[Data items]
Segment Open

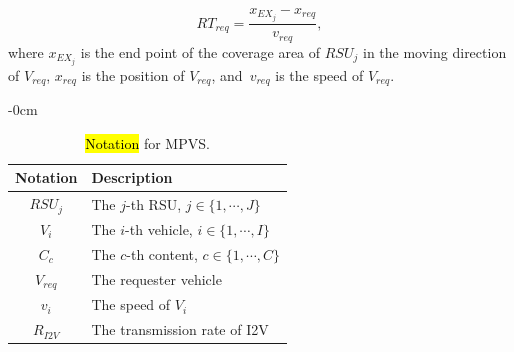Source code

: \documentclass[sensors,aricle,accept,pdftex,moreauthors]{Definitions/mdpi}
\begin{document}
\begin{equation}
RT_{req}=\frac{x_{EX_j}-x_{req}}{v_{req}},
\end{equation}
where $x_{EX_j}$ is the end point of the coverage area of $RSU_{j}$ in the moving direction of $V_{req}$, $x_{req}$ is the position of $V_{req}$, and~$v_{req}$ is the speed of $V_{req}$.

\begin{table}[H]    
    \caption{{\hl{Notation} 
 for MPVS.}}
    \setlength{\tabcolsep}{8.7mm} 
    \begin{adjustwidth}{-\extralength}{0cm}%
\begin{tabular}{cl}
    \toprule
        \textbf{Notation} & \textbf{Description} \\
    \midrule
        $RSU_{j}$ & The $j$-th RSU, $j\in\{1,\cdots,J\}$ \\
        $V_{i}$ & The $i$-th vehicle, $i\in\{1,\cdots,I\}$ \\
        $C_{c}$ & The $c$-th content, $c\in\{1,\cdots,C\}$  \\
        $V_{req}$ & The requester vehicle \\
        $v_{i}$ & The speed of $V_{i}$ \\
        $R_{I2V}$ & The transmission rate of {I2V} \\    


\end{tabular}
\end{adjustwidth}
\end{table}
\end{document}
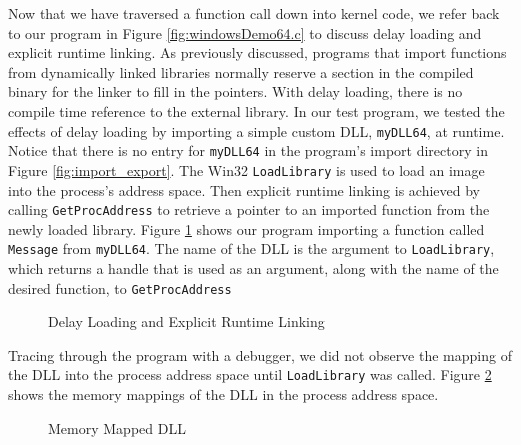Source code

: \documentclass[preprint,12pt]{elsarticle}
\begin{document}
Now that we have traversed a function call down into kernel code, we refer back to our program in Figure \ref{fig:windowsDemo64.c} to discuss delay loading and explicit runtime linking. As previously discussed, programs that import functions from dynamically linked libraries normally reserve a section in the compiled binary for the linker to fill in the pointers. With delay loading, there is no compile time reference to the external library. In our test program, we tested the effects of delay loading by importing a simple custom DLL, \texttt{myDLL64}, at runtime. Notice that there is no entry for \texttt{myDLL64} in the program's import directory in Figure \ref{fig:import_export}. The Win32 \texttt{LoadLibrary} is used to load an image into the process's address space. Then explicit runtime linking is achieved by calling \texttt{GetProcAddress} to retrieve a pointer to an imported function from the newly loaded library. Figure \ref{fig:delayloading} shows our program importing a function called \texttt{Message} from \texttt{myDLL64}. The name of the DLL is the argument to \texttt{LoadLibrary}, which returns a handle that is used as an argument, along with the name of the desired function, to \texttt{GetProcAddress}

\begin{figure}[ht]
\centering{}
\caption{Delay Loading and Explicit Runtime Linking}
\label{fig:delayloading}
\end{figure}

Tracing through the program with a debugger, we did not observe the mapping of the DLL into the process address space until \texttt{LoadLibrary} was called. Figure \ref{fig:memorymap} shows the memory mappings of the DLL in the process address space.

\begin{figure}[ht]
\centering{}
\caption{Memory Mapped DLL}
\label{fig:memorymap}
\end{figure}
\end{document}
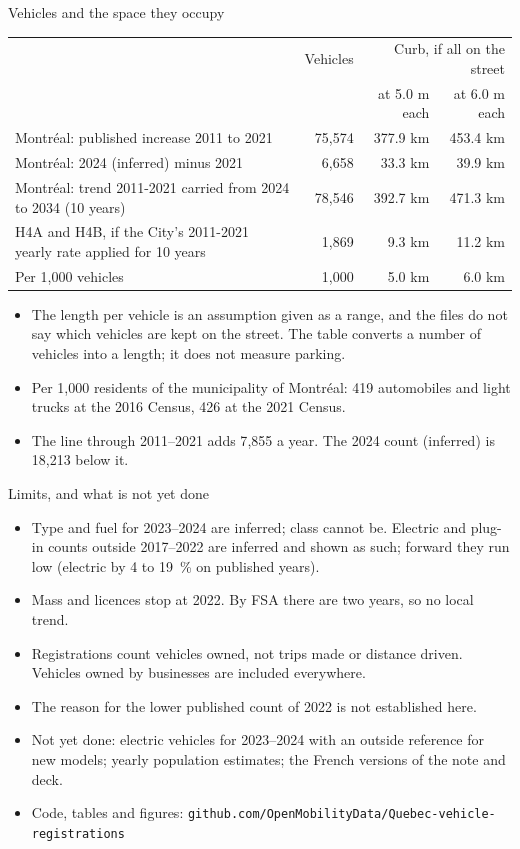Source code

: \documentclass[aspectratio=169,10pt]{beamer}\usetheme{default}\usecolortheme{seahorse}\setbeamertemplate{navigation symbols}{}\setbeamertemplate{footline}[frame number]
\begin{document}
\begin{frame}{Vehicles and the space they occupy}
\small
\footnotesize\begin{tabular}{@{}p{7.4cm}rrr@{}}\toprule
 & Vehicles & \multicolumn{2}{r}{Curb, if all on the street} \\
 & & at 5.0 m each & at 6.0 m each \\\midrule
Montréal: published increase 2011 to 2021 & 75{,}574 & 377.9 km & 453.4 km \\
Montréal: 2024 (inferred) minus 2021 & 6{,}658 & 33.3 km & 39.9 km \\
Montréal: trend 2011-2021 carried from 2024 to 2034 (10 years) & 78{,}546 & 392.7 km & 471.3 km \\
H4A and H4B, if the City's 2011-2021 yearly rate applied for 10 years & 1{,}869 & 9.3 km & 11.2 km \\
Per 1,000 vehicles & 1{,}000 & 5.0 km & 6.0 km \\
\bottomrule
\end{tabular}\small
\medskip
\begin{itemize}\setlength\itemsep{3pt}
\item The length per vehicle is an assumption given as a range, and the files do not say which vehicles are kept on the street. The table converts a number of vehicles into a length; it does not measure parking.
\item Per 1{,}000 residents of the municipality of Montréal: 419 automobiles and light trucks at the 2016 Census, 426 at the 2021 Census.
\item The line through 2011--2021 adds 7{,}855 a year. The 2024 count (inferred) is 18{,}213 below it.
\end{itemize}
\end{frame}

\begin{frame}{Limits, and what is not yet done}
\begin{itemize}\setlength\itemsep{5pt}
\item Type and fuel for 2023--2024 are inferred; class cannot be. Electric and plug-in counts outside 2017--2022 are inferred and shown as such; forward they run low (electric by 4 to 19~\% on published years).
\item Mass and licences stop at 2022. By FSA there are two years, so no local trend.
\item Registrations count vehicles owned, not trips made or distance driven. Vehicles owned by businesses are included everywhere.
\item The reason for the lower published count of 2022 is not established here.
\item Not yet done: electric vehicles for 2023--2024 with an outside reference for new models; yearly population estimates; the French versions of the note and deck.
\item Code, tables and figures: \texttt{github.com/OpenMobilityData/Quebec-vehicle-registrations}
\end{itemize}
\end{frame}
\end{document}

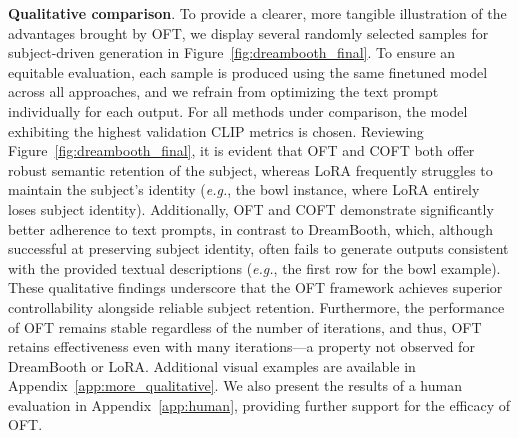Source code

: \begin{itemize}[leftmargin=*,nosep]
\textbf{Qualitative comparison}. To provide a clearer, more tangible illustration of the advantages brought by OFT, we display several randomly selected samples for subject-driven generation in Figure~\ref{fig:dreambooth_final}. To ensure an equitable evaluation, each sample is produced using the same finetuned model across all approaches, and we refrain from optimizing the text prompt individually for each output. For all methods under comparison, the model exhibiting the highest validation CLIP metrics is chosen. Reviewing Figure~\ref{fig:dreambooth_final}, it is evident that OFT and COFT both offer robust semantic retention of the subject, whereas LoRA frequently struggles to maintain the subject’s identity (\emph{e.g.}, the bowl instance, where LoRA entirely loses subject identity). Additionally, OFT and COFT demonstrate significantly better adherence to text prompts, in contrast to DreamBooth, which, although successful at preserving subject identity, often fails to generate outputs consistent with the provided textual descriptions (\emph{e.g.}, the first row for the bowl example). These qualitative findings underscore that the OFT framework achieves superior controllability alongside reliable subject retention. Furthermore, the performance of OFT remains stable regardless of the number of iterations, and thus, OFT retains effectiveness even with many iterations—a property not observed for DreamBooth or LoRA. Additional visual examples are available in Appendix~\ref{app:more_qualitative}. We also present the results of a human evaluation in Appendix~\ref{app:human}, providing further support for the efficacy of OFT.


\end{itemize}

Segment Closed

- WHAT YOU NEED TO DO:
Set every entry down again word for word, but not the pictures.

- EXERCISE OUTPUT:
Source code

: \documentclass[sensors,aricle,accept,pdftex,moreauthors]{Definitions/mdpi}
\begin{document}
\begin{equation}
RT_{req}=\frac{x_{EX_j}-x_{req}}{v_{req}},
\end{equation}
where $x_{EX_j}$ is the end point of the coverage area of $RSU_{j}$ in the moving direction of $V_{req}$, $x_{req}$ is the position of $V_{req}$, and~$v_{req}$ is the speed of $V_{req}$.

\begin{table}[H]    
    \caption{{\hl{Notation} 
 for MPVS.}}
    \setlength{\tabcolsep}{8.7mm} 
    \begin{adjustwidth}{-\extralength}{0cm}%
\begin{tabular}{cl}
    \toprule
        \textbf{Notation} & \textbf{Description} \\
    \midrule
        $RSU_{j}$ & The $j$-th RSU, $j\in\{1,\cdots,J\}$ \\
        $V_{i}$ & The $i$-th vehicle, $i\in\{1,\cdots,I\}$ \\
        $C_{c}$ & The $c$-th content, $c\in\{1,\cdots,C\}$  \\
        $V_{req}$ & The requester vehicle \\
        $v_{i}$ & The speed of $V_{i}$ \\
        $R_{I2V}$ & The transmission rate of {I2V} \\    


\end{tabular}
\end{adjustwidth}
\end{table}
\end{document}
Source code

: \documentclass[preprint,12pt]{elsarticle}
\begin{document}
Now that we have traversed a function call down into kernel code, we refer back to our program in Figure \ref{fig:windowsDemo64.c} to discuss delay loading and explicit runtime linking. As previously discussed, programs that import functions from dynamically linked libraries normally reserve a section in the compiled binary for the linker to fill in the pointers. With delay loading, there is no compile time reference to the external library. In our test program, we tested the effects of delay loading by importing a simple custom DLL, \texttt{myDLL64}, at runtime. Notice that there is no entry for \texttt{myDLL64} in the program's import directory in Figure \ref{fig:import_export}. The Win32 \texttt{LoadLibrary} is used to load an image into the process's address space. Then explicit runtime linking is achieved by calling \texttt{GetProcAddress} to retrieve a pointer to an imported function from the newly loaded library. Figure \ref{fig:delayloading} shows our program importing a function called \texttt{Message} from \texttt{myDLL64}. The name of the DLL is the argument to \texttt{LoadLibrary}, which returns a handle that is used as an argument, along with the name of the desired function, to \texttt{GetProcAddress}

\begin{figure}[ht]
\centering{}
\caption{Delay Loading and Explicit Runtime Linking}
\label{fig:delayloading}
\end{figure}

Tracing through the program with a debugger, we did not observe the mapping of the DLL into the process address space until \texttt{LoadLibrary} was called. Figure \ref{fig:memorymap} shows the memory mappings of the DLL in the process address space.

\begin{figure}[ht]
\centering{}
\caption{Memory Mapped DLL}
\label{fig:memorymap}
\end{figure}
\end{document}
Source code

: \documentclass[aspectratio=169,10pt]{beamer}\usetheme{default}\usecolortheme{seahorse}\setbeamertemplate{navigation symbols}{}\setbeamertemplate{footline}[frame number]
\begin{document}
\begin{frame}{Vehicles and the space they occupy}
\small
\footnotesize\begin{tabular}{@{}p{7.4cm}rrr@{}}\toprule
 & Vehicles & \multicolumn{2}{r}{Curb, if all on the street} \\
 & & at 5.0 m each & at 6.0 m each \\\midrule
Montréal: published increase 2011 to 2021 & 75{,}574 & 377.9 km & 453.4 km \\
Montréal: 2024 (inferred) minus 2021 & 6{,}658 & 33.3 km & 39.9 km \\
Montréal: trend 2011-2021 carried from 2024 to 2034 (10 years) & 78{,}546 & 392.7 km & 471.3 km \\
H4A and H4B, if the City's 2011-2021 yearly rate applied for 10 years & 1{,}869 & 9.3 km & 11.2 km \\
Per 1,000 vehicles & 1{,}000 & 5.0 km & 6.0 km \\
\bottomrule
\end{tabular}\small
\medskip
\begin{itemize}\setlength\itemsep{3pt}
\item The length per vehicle is an assumption given as a range, and the files do not say which vehicles are kept on the street. The table converts a number of vehicles into a length; it does not measure parking.
\item Per 1{,}000 residents of the municipality of Montréal: 419 automobiles and light trucks at the 2016 Census, 426 at the 2021 Census.
\item The line through 2011--2021 adds 7{,}855 a year. The 2024 count (inferred) is 18{,}213 below it.
\end{itemize}
\end{frame}

\begin{frame}{Limits, and what is not yet done}
\begin{itemize}\setlength\itemsep{5pt}
\item Type and fuel for 2023--2024 are inferred; class cannot be. Electric and plug-in counts outside 2017--2022 are inferred and shown as such; forward they run low (electric by 4 to 19~\% on published years).
\item Mass and licences stop at 2022. By FSA there are two years, so no local trend.
\item Registrations count vehicles owned, not trips made or distance driven. Vehicles owned by businesses are included everywhere.
\item The reason for the lower published count of 2022 is not established here.
\item Not yet done: electric vehicles for 2023--2024 with an outside reference for new models; yearly population estimates; the French versions of the note and deck.
\item Code, tables and figures: \texttt{github.com/OpenMobilityData/Quebec-vehicle-registrations}
\end{itemize}
\end{frame}
\end{document}

Source code

: \begin{itemize}[leftmargin=*,nosep]
\textbf{Qualitative comparison}. To provide a clearer, more tangible illustration of the advantages brought by OFT, we display several randomly selected samples for subject-driven generation in Figure~\ref{fig:dreambooth_final}. To ensure an equitable evaluation, each sample is produced using the same finetuned model across all approaches, and we refrain from optimizing the text prompt individually for each output. For all methods under comparison, the model exhibiting the highest validation CLIP metrics is chosen. Reviewing Figure~\ref{fig:dreambooth_final}, it is evident that OFT and COFT both offer robust semantic retention of the subject, whereas LoRA frequently struggles to maintain the subject’s identity (\emph{e.g.}, the bowl instance, where LoRA entirely loses subject identity). Additionally, OFT and COFT demonstrate significantly better adherence to text prompts, in contrast to DreamBooth, which, although successful at preserving subject identity, often fails to generate outputs consistent with the provided textual descriptions (\emph{e.g.}, the first row for the bowl example). These qualitative findings underscore that the OFT framework achieves superior controllability alongside reliable subject retention. Furthermore, the performance of OFT remains stable regardless of the number of iterations, and thus, OFT retains effectiveness even with many iterations—a property not observed for DreamBooth or LoRA. Additional visual examples are available in Appendix~\ref{app:more_qualitative}. We also present the results of a human evaluation in Appendix~\ref{app:human}, providing further support for the efficacy of OFT.


\end{itemize}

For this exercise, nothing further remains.